Exercise brief: Output the data once more, exactly as given.

Supplied entries:
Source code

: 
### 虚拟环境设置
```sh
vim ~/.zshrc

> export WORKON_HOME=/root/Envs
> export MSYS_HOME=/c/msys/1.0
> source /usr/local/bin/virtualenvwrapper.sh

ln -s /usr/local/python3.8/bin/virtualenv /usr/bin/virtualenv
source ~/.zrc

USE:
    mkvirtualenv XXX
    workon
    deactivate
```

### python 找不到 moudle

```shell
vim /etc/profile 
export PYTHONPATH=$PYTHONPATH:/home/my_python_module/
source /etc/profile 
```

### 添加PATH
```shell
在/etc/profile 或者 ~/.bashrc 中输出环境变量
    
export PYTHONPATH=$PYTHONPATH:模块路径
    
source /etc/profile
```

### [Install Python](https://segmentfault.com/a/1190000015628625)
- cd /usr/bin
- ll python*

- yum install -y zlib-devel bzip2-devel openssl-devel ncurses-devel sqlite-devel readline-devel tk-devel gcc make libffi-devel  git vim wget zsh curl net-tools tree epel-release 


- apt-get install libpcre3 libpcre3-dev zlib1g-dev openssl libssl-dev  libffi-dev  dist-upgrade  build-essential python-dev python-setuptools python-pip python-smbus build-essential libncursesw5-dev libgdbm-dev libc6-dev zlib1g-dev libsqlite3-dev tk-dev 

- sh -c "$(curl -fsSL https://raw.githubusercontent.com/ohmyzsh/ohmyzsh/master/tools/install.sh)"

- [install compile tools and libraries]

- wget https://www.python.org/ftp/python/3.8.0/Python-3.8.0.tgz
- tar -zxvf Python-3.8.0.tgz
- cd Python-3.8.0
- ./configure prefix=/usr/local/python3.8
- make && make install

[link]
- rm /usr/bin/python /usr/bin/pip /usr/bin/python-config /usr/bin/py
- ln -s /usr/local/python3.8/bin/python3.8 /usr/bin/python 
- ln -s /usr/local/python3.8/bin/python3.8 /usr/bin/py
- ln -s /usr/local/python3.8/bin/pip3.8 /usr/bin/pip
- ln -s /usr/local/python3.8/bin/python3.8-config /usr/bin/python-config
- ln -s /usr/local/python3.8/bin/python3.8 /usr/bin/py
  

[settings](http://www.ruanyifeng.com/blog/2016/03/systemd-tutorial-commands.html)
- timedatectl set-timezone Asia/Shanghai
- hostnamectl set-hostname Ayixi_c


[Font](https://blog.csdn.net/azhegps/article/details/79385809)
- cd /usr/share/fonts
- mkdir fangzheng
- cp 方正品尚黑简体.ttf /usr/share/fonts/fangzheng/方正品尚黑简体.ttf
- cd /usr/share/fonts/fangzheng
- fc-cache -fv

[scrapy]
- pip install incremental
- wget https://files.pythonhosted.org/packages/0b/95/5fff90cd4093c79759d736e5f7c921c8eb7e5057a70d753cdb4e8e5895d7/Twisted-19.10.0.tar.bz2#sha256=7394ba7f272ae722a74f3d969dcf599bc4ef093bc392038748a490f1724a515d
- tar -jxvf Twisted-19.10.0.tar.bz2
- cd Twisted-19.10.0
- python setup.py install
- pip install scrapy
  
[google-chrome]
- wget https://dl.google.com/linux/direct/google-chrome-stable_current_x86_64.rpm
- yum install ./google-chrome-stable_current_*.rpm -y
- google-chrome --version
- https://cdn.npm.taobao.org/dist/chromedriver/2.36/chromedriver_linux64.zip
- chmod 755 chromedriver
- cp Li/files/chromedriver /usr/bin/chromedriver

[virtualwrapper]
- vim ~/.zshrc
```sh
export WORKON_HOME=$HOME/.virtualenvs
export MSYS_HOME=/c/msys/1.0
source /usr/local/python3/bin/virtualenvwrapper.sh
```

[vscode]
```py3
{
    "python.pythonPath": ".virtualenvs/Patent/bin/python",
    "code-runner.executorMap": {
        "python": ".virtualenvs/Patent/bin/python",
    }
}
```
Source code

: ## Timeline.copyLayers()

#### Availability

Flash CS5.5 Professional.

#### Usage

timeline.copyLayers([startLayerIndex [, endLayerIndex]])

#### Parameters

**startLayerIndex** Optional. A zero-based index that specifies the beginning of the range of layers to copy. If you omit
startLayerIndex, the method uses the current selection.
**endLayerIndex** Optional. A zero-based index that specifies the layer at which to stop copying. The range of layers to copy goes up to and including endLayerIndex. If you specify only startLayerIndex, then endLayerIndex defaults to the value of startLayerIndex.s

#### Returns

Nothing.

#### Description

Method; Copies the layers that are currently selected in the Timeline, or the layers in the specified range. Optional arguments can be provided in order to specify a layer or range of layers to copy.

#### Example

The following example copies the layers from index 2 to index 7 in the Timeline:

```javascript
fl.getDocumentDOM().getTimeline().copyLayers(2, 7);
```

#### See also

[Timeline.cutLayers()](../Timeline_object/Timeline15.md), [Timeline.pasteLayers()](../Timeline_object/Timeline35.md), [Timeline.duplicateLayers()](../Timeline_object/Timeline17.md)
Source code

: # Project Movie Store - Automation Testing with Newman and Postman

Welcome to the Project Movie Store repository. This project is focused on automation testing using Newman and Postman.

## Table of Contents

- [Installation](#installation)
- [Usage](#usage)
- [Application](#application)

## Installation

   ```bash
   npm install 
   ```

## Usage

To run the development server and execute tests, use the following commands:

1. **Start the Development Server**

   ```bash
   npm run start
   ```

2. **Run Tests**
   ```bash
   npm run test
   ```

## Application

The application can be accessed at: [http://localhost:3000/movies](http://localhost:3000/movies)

Response to the exercise:
Source code

: 
### 虚拟环境设置
```sh
vim ~/.zshrc

> export WORKON_HOME=/root/Envs
> export MSYS_HOME=/c/msys/1.0
> source /usr/local/bin/virtualenvwrapper.sh

ln -s /usr/local/python3.8/bin/virtualenv /usr/bin/virtualenv
source ~/.zrc

USE:
    mkvirtualenv XXX
    workon
    deactivate
```

### python 找不到 moudle

```shell
vim /etc/profile 
export PYTHONPATH=$PYTHONPATH:/home/my_python_module/
source /etc/profile 
```

### 添加PATH
```shell
在/etc/profile 或者 ~/.bashrc 中输出环境变量
    
export PYTHONPATH=$PYTHONPATH:模块路径
    
source /etc/profile
```

### [Install Python](https://segmentfault.com/a/1190000015628625)
- cd /usr/bin
- ll python*

- yum install -y zlib-devel bzip2-devel openssl-devel ncurses-devel sqlite-devel readline-devel tk-devel gcc make libffi-devel  git vim wget zsh curl net-tools tree epel-release 


- apt-get install libpcre3 libpcre3-dev zlib1g-dev openssl libssl-dev  libffi-dev  dist-upgrade  build-essential python-dev python-setuptools python-pip python-smbus build-essential libncursesw5-dev libgdbm-dev libc6-dev zlib1g-dev libsqlite3-dev tk-dev 

- sh -c "$(curl -fsSL https://raw.githubusercontent.com/ohmyzsh/ohmyzsh/master/tools/install.sh)"

- [install compile tools and libraries]

- wget https://www.python.org/ftp/python/3.8.0/Python-3.8.0.tgz
- tar -zxvf Python-3.8.0.tgz
- cd Python-3.8.0
- ./configure prefix=/usr/local/python3.8
- make && make install

[link]
- rm /usr/bin/python /usr/bin/pip /usr/bin/python-config /usr/bin/py
- ln -s /usr/local/python3.8/bin/python3.8 /usr/bin/python 
- ln -s /usr/local/python3.8/bin/python3.8 /usr/bin/py
- ln -s /usr/local/python3.8/bin/pip3.8 /usr/bin/pip
- ln -s /usr/local/python3.8/bin/python3.8-config /usr/bin/python-config
- ln -s /usr/local/python3.8/bin/python3.8 /usr/bin/py
  

[settings](http://www.ruanyifeng.com/blog/2016/03/systemd-tutorial-commands.html)
- timedatectl set-timezone Asia/Shanghai
- hostnamectl set-hostname Ayixi_c


[Font](https://blog.csdn.net/azhegps/article/details/79385809)
- cd /usr/share/fonts
- mkdir fangzheng
- cp 方正品尚黑简体.ttf /usr/share/fonts/fangzheng/方正品尚黑简体.ttf
- cd /usr/share/fonts/fangzheng
- fc-cache -fv

[scrapy]
- pip install incremental
- wget https://files.pythonhosted.org/packages/0b/95/5fff90cd4093c79759d736e5f7c921c8eb7e5057a70d753cdb4e8e5895d7/Twisted-19.10.0.tar.bz2#sha256=7394ba7f272ae722a74f3d969dcf599bc4ef093bc392038748a490f1724a515d
- tar -jxvf Twisted-19.10.0.tar.bz2
- cd Twisted-19.10.0
- python setup.py install
- pip install scrapy
  
[google-chrome]
- wget https://dl.google.com/linux/direct/google-chrome-stable_current_x86_64.rpm
- yum install ./google-chrome-stable_current_*.rpm -y
- google-chrome --version
- https://cdn.npm.taobao.org/dist/chromedriver/2.36/chromedriver_linux64.zip
- chmod 755 chromedriver
- cp Li/files/chromedriver /usr/bin/chromedriver

[virtualwrapper]
- vim ~/.zshrc
```sh
export WORKON_HOME=$HOME/.virtualenvs
export MSYS_HOME=/c/msys/1.0
source /usr/local/python3/bin/virtualenvwrapper.sh
```

[vscode]
```py3
{
    "python.pythonPath": ".virtualenvs/Patent/bin/python",
    "code-runner.executorMap": {
        "python": ".virtualenvs/Patent/bin/python",
    }
}
```
Source code

: ## Timeline.copyLayers()

#### Availability

Flash CS5.5 Professional.

#### Usage

timeline.copyLayers([startLayerIndex [, endLayerIndex]])

#### Parameters

**startLayerIndex** Optional. A zero-based index that specifies the beginning of the range of layers to copy. If you omit
startLayerIndex, the method uses the current selection.
**endLayerIndex** Optional. A zero-based index that specifies the layer at which to stop copying. The range of layers to copy goes up to and including endLayerIndex. If you specify only startLayerIndex, then endLayerIndex defaults to the value of startLayerIndex.s

#### Returns

Nothing.

#### Description

Method; Copies the layers that are currently selected in the Timeline, or the layers in the specified range. Optional arguments can be provided in order to specify a layer or range of layers to copy.

#### Example

The following example copies the layers from index 2 to index 7 in the Timeline:

```javascript
fl.getDocumentDOM().getTimeline().copyLayers(2, 7);
```

#### See also

[Timeline.cutLayers()](../Timeline_object/Timeline15.md), [Timeline.pasteLayers()](../Timeline_object/Timeline35.md), [Timeline.duplicateLayers()](../Timeline_object/Timeline17.md)
Source code

: # Project Movie Store - Automation Testing with Newman and Postman

Welcome to the Project Movie Store repository. This project is focused on automation testing using Newman and Postman.

## Table of Contents

- [Installation](#installation)
- [Usage](#usage)
- [Application](#application)

## Installation

   ```bash
   npm install 
   ```

## Usage

To run the development server and execute tests, use the following commands:

1. **Start the Development Server**

   ```bash
   npm run start
   ```

2. **Run Tests**
   ```bash
   npm run test
   ```

## Application

The application can be accessed at: [http://localhost:3000/movies](http://localhost:3000/movies)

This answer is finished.